The effect of subcellular localization on the efficiency of EGFR-targeted VHH photosensitizer conjugates

Abstract

Photodynamic therapy (PDT) is an emerging method to treat light-accessible malignancies. To increase specificity and allow dose reduction, conjugates of photosensitizers (PS) with antibodies against tumor-associated antigens have been developed for photoimmunotherapy (PIT). However, so far it is unclear whether cellular internalization of these conjugates after binding affects PIT efficacy. The use of low molecular weight llama single domain antibodies (VHHs, nanobodies) for PIT is preferred above full size antibodies because of better tumor penetration. Therefore, we functionalized the VHH 7D12, directed against the epidermal growth factor receptor (EGFR), with a PS (IRDye700DX).

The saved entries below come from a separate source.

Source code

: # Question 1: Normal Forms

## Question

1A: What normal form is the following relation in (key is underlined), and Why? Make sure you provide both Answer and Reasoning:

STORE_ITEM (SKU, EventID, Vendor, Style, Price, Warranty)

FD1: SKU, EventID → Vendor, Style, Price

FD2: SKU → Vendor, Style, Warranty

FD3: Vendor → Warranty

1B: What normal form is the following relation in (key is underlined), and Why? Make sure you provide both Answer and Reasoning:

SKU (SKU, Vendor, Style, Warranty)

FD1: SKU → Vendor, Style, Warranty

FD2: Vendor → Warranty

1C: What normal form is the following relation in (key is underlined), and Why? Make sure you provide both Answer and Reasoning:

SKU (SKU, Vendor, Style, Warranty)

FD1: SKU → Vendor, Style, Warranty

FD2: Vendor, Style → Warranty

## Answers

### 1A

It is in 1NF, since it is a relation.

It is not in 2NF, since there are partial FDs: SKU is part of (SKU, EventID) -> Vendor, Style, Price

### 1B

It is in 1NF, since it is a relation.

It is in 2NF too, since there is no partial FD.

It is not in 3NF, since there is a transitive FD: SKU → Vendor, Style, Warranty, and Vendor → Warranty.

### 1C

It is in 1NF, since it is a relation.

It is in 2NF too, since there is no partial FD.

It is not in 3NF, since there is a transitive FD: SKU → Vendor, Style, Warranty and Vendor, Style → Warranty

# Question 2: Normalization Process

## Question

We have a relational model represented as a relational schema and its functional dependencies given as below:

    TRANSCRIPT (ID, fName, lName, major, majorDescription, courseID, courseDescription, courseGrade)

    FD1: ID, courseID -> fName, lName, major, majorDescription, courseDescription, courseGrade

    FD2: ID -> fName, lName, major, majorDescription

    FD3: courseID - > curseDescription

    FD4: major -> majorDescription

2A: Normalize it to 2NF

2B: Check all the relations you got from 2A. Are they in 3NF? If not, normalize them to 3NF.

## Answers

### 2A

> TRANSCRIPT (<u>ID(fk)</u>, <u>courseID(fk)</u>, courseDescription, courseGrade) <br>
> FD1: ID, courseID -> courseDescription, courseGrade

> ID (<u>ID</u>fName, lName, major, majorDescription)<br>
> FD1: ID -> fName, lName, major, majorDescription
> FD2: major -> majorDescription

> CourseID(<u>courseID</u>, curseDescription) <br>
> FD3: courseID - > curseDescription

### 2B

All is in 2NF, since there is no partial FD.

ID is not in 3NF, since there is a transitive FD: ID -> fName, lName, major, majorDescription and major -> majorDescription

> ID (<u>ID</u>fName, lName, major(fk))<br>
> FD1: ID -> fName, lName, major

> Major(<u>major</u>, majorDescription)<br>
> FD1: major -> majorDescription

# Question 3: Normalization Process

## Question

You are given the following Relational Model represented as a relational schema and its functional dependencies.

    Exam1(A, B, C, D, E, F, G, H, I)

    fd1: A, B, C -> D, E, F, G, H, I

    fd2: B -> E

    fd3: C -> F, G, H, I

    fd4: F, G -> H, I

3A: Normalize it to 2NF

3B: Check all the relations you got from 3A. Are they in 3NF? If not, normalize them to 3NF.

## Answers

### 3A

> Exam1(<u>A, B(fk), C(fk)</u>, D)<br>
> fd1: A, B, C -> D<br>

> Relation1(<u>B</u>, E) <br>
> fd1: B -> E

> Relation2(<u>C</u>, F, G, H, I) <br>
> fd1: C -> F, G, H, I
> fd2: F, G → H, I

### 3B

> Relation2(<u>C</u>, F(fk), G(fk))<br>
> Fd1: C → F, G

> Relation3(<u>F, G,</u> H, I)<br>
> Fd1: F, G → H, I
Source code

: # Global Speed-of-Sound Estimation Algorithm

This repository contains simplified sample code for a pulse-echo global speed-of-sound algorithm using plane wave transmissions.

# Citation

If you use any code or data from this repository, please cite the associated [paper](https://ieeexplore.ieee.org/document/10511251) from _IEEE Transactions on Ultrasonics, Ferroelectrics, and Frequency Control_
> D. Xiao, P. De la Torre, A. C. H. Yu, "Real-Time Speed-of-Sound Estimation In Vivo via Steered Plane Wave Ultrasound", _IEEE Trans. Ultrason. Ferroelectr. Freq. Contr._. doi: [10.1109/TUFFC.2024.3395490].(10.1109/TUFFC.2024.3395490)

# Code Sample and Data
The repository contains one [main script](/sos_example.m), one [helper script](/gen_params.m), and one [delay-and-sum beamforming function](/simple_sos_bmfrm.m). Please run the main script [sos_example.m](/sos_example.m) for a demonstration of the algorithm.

To assess the impact of cellular internalization on activity, the VHHs were additionally conjugated to a cell-penetrating peptide (VHH^[PS]-CPP). Here we show that upon illumination with near-infrared (NIR) light, both VHH^[PS] and VHH^[PS]-CPP conjugates specifically induce cell death of EGFR expressing cancer cell lines and of EGFR-expressing cells derived from surgically obtained ascites from patients with high-grade serous ovarian cancer. However, VHH^[PS] conjugates were significantly more effective compared to internalizing VHH^[PS]-CPP suggesting that cell surface association is required for optimal therapeutic activity.

Keywords: Cell-penetrating peptide; EGFR; Nanobody/VHH; Ovarian cancer; Photodynamic therapy; Site specific conjugation.